Indian Information Technology Minister Ravi Shankar Prasad conveyed the request to WhatsApp chief executive Chris Daniels during a meeting on Tuesday. It came against the backdrop of the growing misuse of the messaging app to disseminate misinformation.

"I requested WhatsApp chief executive Chris Daniels to set up a grievance officer in India, establish a corporate entity in India, comply with Indian laws. He assured me that #WhatsApp will soon take steps on all these counts," Mr Prasad tweeted after the meeting.

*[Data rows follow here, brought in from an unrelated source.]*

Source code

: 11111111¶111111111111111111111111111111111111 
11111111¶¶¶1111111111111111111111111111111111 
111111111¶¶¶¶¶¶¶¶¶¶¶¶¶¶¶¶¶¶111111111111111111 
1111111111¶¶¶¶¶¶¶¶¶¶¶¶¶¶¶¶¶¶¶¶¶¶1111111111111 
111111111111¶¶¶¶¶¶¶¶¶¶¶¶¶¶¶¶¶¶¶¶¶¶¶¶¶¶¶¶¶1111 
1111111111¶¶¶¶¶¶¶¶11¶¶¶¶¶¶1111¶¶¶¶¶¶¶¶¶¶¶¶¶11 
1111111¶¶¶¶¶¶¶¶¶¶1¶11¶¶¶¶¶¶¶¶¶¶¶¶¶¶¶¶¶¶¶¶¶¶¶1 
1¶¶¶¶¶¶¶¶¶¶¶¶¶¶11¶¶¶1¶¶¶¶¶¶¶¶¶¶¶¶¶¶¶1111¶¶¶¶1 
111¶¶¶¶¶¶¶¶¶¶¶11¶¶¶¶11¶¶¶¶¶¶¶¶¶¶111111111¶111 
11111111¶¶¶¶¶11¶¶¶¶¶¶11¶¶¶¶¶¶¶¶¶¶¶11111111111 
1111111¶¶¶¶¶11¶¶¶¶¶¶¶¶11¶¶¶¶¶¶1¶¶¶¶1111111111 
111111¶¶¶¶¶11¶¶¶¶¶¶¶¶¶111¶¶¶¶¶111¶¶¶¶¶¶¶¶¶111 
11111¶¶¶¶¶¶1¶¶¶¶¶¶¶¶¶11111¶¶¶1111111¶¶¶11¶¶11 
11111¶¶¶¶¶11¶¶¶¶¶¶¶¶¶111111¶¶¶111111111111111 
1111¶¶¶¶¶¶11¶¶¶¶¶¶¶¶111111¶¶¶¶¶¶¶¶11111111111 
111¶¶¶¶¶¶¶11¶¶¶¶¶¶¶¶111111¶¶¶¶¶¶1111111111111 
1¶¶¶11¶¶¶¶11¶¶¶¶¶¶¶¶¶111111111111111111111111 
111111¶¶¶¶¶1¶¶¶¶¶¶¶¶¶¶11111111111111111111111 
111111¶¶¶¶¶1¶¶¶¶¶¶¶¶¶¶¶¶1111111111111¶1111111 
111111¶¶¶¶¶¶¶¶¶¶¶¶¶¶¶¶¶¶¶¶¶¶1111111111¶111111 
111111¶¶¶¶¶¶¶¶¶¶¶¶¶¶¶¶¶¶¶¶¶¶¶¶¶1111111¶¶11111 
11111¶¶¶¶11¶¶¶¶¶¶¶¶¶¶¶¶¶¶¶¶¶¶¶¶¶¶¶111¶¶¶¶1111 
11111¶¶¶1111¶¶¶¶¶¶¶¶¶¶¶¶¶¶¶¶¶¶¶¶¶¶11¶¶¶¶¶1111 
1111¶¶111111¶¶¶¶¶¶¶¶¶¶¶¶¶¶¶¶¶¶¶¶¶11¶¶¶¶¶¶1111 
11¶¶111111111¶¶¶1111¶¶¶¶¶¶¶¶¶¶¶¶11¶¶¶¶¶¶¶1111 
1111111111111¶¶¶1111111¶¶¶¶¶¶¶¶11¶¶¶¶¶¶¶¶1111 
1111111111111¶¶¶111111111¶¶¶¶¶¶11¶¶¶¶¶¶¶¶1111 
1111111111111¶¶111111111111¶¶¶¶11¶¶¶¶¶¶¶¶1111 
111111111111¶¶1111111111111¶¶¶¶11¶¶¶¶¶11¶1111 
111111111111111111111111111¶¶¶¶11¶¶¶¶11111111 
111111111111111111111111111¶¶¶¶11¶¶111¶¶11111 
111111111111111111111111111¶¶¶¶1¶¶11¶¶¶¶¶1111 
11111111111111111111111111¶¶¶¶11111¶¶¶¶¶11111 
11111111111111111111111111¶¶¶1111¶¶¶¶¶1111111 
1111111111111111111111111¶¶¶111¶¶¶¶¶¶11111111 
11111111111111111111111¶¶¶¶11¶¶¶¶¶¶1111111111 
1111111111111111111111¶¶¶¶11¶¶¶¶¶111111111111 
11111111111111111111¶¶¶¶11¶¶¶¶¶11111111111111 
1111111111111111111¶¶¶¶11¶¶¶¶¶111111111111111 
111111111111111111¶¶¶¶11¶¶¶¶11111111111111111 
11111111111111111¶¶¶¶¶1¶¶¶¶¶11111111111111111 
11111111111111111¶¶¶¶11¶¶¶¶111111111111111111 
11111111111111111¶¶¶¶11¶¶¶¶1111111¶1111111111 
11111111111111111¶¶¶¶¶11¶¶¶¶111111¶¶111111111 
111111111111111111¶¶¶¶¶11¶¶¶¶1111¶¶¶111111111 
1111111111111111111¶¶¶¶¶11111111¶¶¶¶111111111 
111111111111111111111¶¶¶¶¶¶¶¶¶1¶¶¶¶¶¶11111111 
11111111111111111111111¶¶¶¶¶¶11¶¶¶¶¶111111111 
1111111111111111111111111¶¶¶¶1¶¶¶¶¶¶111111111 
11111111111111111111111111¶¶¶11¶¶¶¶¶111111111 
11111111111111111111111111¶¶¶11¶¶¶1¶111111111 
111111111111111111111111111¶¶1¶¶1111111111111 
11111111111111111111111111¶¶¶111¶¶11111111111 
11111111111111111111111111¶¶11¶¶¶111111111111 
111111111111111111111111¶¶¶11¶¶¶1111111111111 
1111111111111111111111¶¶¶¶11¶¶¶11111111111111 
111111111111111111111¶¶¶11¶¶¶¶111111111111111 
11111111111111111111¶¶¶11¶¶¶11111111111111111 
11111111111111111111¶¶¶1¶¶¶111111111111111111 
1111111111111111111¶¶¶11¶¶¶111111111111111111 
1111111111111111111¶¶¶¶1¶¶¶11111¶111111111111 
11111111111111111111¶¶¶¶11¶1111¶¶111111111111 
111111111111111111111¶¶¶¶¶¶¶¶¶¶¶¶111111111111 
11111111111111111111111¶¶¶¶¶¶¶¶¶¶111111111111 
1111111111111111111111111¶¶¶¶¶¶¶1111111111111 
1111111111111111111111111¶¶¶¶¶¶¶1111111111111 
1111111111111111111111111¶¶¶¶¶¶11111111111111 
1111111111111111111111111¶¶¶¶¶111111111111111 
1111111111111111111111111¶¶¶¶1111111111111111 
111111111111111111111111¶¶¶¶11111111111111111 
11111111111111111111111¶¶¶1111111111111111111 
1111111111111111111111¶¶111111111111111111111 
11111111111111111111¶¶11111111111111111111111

"I further asked WhatsApp CEO... to work closely with law enforcement agencies of India and create public awareness campaign to prevent misuse of WhatsApp. He assured me that #WhatsApp will undertake these initiatives," he added in another tweet.

The firm has not yet provided a confirmation of these claims.

The spread of misinformation about child kidnappings through WhatsApp has been linked to a series of mob lynchings that have led to the deaths of least 28 people across India since April.

TAKING RESPONSIBILITY

When rumours and fake news get propagated by mischief mongers, the medium used for such propagation cannot evade responsibility and accountability. If they remain mute spectators, they are liable to be treated as abettors and thereafter, face consequent legal action.

INDIA'S MINISTRY OF ELECTRONICS AND INFORMATION TECHNOLOGY

There are also concerns that the spread of fake news via the application could gather further momentum ahead of next year's general elections in India. The firm has more than 200 million active monthly users in India - its biggest market and a sizeable chunk of its 1.5 billion global user base.

WhatsApp, the most widely used messaging app in India, has struggled to control the spread of misinformation in India on its platform.

With the government demanding greater accountability from it, the firm has made it more difficult for users to forward content by removing shortcuts. It has limited to five the number of people a message can be forwarded to each time, and introduced a "forwarded" label for such messages.

But the authorities have found this inadequate given the enormity of the challenge and rampant abuse.

Last month, the Indian Ministry of Electronics and Information Technology said: "There is a need for bringing in traceability and accountability when a provocative/inflammatory message is detected, and a request is made by law enforcement agencies.

"When rumours and fake news get propagated by mischief mongers, the medium used for such propagation cannot evade responsibility and accountability. If they remain mute spectators, they are liable to be treated as abettors and thereafter, face consequent legal action."

Mr Prasad, speaking to the media after the meeting, said: "I have said in the past that it does not take rocket science to locate a message being circulated in hundreds and thousands... You must have a mechanism to find a solution."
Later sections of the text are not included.